— Подумай хорошенько. Не торопись. А теперь скажи, может быть тот мужчина, что был здесь с пропавшей девушкой, похож на него?
В воздухе повисло молчание. «Подозрительное молчание», — подумал Ван дер Вальк. Было что-то нелепое в том, что трое мужчин стоят насупив брови и думают о характерных особенностях внешности человека, известного всей Европе, лицо которого не раз было запечатлено во всех газетах Европы, которое показывалось на каждом телевизионном экране чуть ли не каждый день в течение трех-четырех недель каждое лето. Пятикратный победитель велогонки «Тур де Франс» — его худое, выразительное лицо, лицо настоящего гонщика, забыть было просто невозможно.
— Н-н-да… да, — наконец выдавил бармен. — И лицо, и волосы, в смысле — прическа, похожи. Лицо такое же худое, с резкими чертами. Довольно непримечательное.
— А теперь снова взгляни на фотографию. — Ветчинообразная ручища была покрыта волосами.
— Прическа не такая. А в общем похож. Но клясться я бы не стал.
— И не надо. Мы тебя об этом и не просим. Просто скажи — похож или не похож.
— Похож. Очень даже похож.
— Прелестно… Хотя и не слишком убедительно, конечно.
— Нет, но все же довольно-таки умно. Для тебя.

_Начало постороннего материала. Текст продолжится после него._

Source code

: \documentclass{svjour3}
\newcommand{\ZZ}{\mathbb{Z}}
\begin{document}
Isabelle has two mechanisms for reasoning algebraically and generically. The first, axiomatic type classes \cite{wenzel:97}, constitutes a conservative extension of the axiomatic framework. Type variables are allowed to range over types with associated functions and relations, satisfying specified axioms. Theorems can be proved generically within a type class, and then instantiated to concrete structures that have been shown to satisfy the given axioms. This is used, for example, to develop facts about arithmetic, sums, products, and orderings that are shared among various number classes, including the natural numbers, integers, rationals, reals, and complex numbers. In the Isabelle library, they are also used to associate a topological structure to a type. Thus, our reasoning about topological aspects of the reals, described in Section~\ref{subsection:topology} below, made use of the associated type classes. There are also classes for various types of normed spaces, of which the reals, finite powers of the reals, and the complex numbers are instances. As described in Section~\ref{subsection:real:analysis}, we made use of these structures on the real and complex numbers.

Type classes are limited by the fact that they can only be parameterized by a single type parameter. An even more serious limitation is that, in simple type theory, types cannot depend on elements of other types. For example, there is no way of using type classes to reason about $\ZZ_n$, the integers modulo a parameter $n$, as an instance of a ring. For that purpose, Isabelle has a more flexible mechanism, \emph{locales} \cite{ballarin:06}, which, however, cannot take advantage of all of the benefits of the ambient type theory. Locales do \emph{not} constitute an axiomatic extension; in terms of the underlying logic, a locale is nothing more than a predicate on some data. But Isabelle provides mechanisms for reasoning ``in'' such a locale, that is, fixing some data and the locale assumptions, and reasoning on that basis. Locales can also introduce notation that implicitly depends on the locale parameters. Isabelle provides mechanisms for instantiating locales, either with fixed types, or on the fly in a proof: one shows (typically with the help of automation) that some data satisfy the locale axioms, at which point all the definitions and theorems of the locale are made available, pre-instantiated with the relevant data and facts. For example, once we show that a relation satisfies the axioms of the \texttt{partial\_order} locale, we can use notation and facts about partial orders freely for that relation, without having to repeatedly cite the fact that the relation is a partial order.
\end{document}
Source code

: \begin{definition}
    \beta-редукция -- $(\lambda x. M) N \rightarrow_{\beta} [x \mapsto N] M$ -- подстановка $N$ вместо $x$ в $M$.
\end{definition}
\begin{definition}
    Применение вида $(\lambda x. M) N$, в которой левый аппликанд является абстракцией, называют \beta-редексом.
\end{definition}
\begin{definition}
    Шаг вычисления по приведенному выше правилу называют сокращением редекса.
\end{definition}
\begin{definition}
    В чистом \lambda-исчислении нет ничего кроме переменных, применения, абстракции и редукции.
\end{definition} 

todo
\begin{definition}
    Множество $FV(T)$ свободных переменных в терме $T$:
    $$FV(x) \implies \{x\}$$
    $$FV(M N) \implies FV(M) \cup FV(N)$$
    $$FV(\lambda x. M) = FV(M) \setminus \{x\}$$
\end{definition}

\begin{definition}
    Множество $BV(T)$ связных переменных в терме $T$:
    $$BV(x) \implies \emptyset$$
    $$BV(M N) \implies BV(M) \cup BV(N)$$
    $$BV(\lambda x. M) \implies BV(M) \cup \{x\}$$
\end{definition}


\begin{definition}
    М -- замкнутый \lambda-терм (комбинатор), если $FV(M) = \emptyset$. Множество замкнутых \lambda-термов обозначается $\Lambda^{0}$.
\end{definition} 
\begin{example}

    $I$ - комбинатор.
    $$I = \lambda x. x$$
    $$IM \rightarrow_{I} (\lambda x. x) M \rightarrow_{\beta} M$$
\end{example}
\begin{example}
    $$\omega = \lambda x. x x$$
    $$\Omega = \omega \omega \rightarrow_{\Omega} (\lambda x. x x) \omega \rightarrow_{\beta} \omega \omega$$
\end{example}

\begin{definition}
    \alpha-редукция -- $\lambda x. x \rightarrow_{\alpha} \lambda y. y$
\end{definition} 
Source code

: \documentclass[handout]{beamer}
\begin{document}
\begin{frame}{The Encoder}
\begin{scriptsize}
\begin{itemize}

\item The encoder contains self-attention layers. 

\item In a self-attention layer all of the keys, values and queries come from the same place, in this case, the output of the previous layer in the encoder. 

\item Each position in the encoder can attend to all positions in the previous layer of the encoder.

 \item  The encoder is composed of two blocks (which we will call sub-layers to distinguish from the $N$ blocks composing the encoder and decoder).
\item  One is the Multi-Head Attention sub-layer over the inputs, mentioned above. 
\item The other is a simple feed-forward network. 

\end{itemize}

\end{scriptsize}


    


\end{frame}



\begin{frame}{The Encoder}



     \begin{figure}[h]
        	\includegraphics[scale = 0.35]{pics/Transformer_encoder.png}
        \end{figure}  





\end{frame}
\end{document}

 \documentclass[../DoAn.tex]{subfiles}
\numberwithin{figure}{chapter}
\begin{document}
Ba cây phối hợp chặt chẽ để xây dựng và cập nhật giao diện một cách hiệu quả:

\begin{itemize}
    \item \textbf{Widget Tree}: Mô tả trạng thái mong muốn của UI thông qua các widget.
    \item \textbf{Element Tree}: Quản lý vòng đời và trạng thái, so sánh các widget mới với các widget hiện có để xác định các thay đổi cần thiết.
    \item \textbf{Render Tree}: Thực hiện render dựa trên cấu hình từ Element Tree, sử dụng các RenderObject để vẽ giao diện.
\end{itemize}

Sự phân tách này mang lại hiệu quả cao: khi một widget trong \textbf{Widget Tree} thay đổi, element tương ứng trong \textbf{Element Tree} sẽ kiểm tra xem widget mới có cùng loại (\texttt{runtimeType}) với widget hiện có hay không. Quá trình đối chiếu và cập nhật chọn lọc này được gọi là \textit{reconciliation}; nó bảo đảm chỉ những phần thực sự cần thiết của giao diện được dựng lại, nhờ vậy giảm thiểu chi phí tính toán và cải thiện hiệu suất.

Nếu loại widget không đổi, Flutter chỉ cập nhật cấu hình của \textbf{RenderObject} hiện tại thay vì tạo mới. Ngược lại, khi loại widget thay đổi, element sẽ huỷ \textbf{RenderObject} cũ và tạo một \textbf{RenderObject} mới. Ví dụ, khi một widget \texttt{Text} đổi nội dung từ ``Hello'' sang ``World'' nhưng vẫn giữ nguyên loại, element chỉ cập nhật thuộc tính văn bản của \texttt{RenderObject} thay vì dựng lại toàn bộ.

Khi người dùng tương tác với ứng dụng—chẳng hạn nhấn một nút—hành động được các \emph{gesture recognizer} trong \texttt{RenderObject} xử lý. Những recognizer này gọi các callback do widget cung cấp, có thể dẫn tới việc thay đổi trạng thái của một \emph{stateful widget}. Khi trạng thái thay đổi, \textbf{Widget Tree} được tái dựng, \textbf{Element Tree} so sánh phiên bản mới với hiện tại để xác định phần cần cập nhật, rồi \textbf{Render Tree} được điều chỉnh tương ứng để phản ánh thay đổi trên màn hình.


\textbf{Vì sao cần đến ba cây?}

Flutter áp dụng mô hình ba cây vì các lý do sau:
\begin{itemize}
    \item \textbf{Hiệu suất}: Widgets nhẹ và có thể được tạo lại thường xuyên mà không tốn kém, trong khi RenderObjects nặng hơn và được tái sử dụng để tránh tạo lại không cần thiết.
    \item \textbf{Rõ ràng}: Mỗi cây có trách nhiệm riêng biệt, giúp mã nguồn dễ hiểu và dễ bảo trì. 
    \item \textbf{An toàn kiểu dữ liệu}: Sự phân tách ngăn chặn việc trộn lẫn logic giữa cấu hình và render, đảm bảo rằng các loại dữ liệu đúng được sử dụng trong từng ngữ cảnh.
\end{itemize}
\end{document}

Полицейские вернулись за стол.
— Я уже сталкивался с подобным раньше, — по-прежнему невозмутимо заявил Штоссель. — Свидетели никогда не могут узнать человека по фотографии. Но они могут вспомнить кого-то, на кого он похож. Ну что ж, теперь надо найти этого двойника. Жака Анкетиля… — Он издал короткий фыркающий смешок.
— А почему бы и нет? А может, он и есть мой миллионер?
— И мы вполне можем подозревать, что девчонка — это его работа, а? — хмыкнул Хайнц. — Ладно, пошли, — добавил он, одним глотком допивая окончательно остывший кофе, — вернемся в управление.
— Допустим, что ты прав… — сидя в огромном, обитом кожей, гораздо большем, чем в амстердамском офисе Ван дер Валька, но источающем абсолютно такой же аромат кресле, задумчиво говорил Хайнц. — Почему, как думаешь?
— А это имеет значение?
— Именно это меня и беспокоит. Такое поведение, мне кажется, не свойственно их характерам.
«Возможно, — подумал Ван дер Вальк. — Ты еще не видел тот дом и не беседовал с Анн-Мари».
— Давай поразмыслим, как можно незаметно выбраться отсюда.
— Хм… Самолет отпадает. Машина внаем отпадает. Такси отпадает. Поезд… может быть.
— Машину можно купить.
— Допустим. Что у него есть — туристские чеки, доллары или еще что-нибудь?
— Он далеко не тупица. Немецкий чек на немецкий банк, скорее всего, если я правильно понял одну подсказку.
— На немецкое имя?
— И тем не менее сколько автомобилей продается за наличный расчет и спокойно уезжает в неизвестном направлении?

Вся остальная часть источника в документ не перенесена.